Now, why do you suppose that is?


Good work, Liberals.
 
....otherwise known as Liberalism.

1. In my local newspaper, Courier Life, one letter to the editor described Liberalism in microcosm:

"McBots
To the editor,

All across the region I am noticing that McDonald’s is busy improving their hamburger joints, not for better aesthetics or customer service, but a direct response to the mandated $15 minimum wage.

The restaurant being rebuilt on Flatbush Avenue, near the Ryder Post Office is a prime example.

My grandsons and I have visited several of these stores to see newly installed electronic-ordering kiosks where one doesn’t order food with a human, but through a video screen.

We are told it is for better service, though it has been revealed that these new kiosks enable the company to substantially reduce staffing, thus improving their bottom line.

Well done (and not the burgers) to federal, state, and city legislators who through their concern to boost wages to aid minority workers have now hurt the very people in the community by eliminating their jobs."
Sho-bad! Blow horn only on holy days, sez reader


How many times must the same lesson be taught????


2. Federal authorities, rarely having any business experience or acumen impose feel-good regulations that do the very opposite of what they promise. Here's one admitting same:

"In 1988, I invested most of the earnings from this lecture circuit acquiring the leasehold on Connecticut’s Stratford Inn. … In retrospect, I wish I had known more about the hazards and difficulties of such a business, especially during a recession of the kind that hit New England just as I was acquiring the inn’s 43-year leasehold. I also wish that during the years I was in public office, I had had this firsthand experience about the difficulties business people face every day. That knowledge would have made me a better U.S. senator and a more understanding presidential contender."
George McGovern
How To Create Jobs, By George McGovern






a. Joe Biden: ‘I’ve Never Been Gainfully Employed In My LifeJoe Biden: ‘I’ve Never Been Gainfully Employed In My Life’ - Breitbart




3. Minimum Wage laws....walter e. williams

a. While legislative bodies have the power to order wage increases, they have not as of yet found a way to order commensurate increases in worker productivity that make the worker’s output worth the higher wage.

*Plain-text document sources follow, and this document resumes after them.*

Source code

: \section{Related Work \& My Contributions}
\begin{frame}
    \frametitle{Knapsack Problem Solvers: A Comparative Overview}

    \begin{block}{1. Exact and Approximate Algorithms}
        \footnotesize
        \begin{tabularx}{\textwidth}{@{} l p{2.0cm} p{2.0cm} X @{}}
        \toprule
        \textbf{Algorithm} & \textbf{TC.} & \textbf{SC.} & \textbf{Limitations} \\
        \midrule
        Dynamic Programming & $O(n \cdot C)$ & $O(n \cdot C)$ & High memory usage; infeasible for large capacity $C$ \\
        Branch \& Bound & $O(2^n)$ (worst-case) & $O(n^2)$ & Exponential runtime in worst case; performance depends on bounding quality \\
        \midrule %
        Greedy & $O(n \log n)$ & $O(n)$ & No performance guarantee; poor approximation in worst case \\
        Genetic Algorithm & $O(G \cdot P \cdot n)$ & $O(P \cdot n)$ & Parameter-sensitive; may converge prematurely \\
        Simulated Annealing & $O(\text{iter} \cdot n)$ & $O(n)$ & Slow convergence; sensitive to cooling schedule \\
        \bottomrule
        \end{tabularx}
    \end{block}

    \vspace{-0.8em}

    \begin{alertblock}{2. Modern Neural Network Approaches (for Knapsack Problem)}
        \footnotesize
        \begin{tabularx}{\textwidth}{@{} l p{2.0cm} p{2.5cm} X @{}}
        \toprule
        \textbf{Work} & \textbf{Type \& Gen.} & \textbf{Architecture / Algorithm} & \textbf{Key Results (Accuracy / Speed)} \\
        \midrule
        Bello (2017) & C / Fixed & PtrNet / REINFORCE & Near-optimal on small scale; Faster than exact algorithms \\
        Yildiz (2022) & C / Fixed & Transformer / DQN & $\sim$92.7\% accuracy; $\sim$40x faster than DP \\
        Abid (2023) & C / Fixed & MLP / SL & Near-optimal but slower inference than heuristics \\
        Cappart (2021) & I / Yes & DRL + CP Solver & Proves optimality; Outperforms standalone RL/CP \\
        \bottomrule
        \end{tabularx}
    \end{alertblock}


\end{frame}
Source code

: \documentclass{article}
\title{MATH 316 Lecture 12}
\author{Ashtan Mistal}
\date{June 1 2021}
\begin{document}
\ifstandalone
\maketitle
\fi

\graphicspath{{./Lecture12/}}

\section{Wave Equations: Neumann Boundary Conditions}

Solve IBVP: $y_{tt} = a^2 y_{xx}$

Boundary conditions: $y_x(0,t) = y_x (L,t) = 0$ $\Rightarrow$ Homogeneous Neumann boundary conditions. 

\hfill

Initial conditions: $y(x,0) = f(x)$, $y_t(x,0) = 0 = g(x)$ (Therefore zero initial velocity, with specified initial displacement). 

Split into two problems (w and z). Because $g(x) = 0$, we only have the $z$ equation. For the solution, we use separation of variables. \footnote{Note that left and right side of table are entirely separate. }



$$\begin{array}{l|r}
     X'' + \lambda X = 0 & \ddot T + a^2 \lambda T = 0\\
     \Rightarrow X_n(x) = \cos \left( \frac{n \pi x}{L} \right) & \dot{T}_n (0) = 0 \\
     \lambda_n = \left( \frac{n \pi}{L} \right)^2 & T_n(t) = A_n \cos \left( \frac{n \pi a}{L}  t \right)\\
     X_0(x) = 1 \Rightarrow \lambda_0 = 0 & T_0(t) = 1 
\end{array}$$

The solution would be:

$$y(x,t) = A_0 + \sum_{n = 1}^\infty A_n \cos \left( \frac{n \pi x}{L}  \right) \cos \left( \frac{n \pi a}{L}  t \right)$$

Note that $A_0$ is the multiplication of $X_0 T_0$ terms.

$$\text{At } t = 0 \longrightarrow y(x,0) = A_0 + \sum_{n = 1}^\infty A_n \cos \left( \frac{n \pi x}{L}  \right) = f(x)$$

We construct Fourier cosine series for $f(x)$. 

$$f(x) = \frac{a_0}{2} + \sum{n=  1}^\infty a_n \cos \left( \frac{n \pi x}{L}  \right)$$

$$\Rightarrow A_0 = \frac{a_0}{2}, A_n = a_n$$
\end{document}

b. Further, while Congress can legislate the wage at which labor transactions occur, it cannot require that the transaction actually be made, and the worker hired.




Neither Liberals nor minimum wage laws should ever be allowed to impede economic prosperity.

How does this result in a drastic reduction in staff?



I assume you're asking about McD's...

No cashiers, no servers, on front desk order takers.
 
You and patriot are using the same sources and attacks leads,,,,you two are paid posters and need to coordinate a little better...

Thanks, Moon. I sort of thought the same thing myself. They are always pontificating but never interacting on other threads. Such whores these two.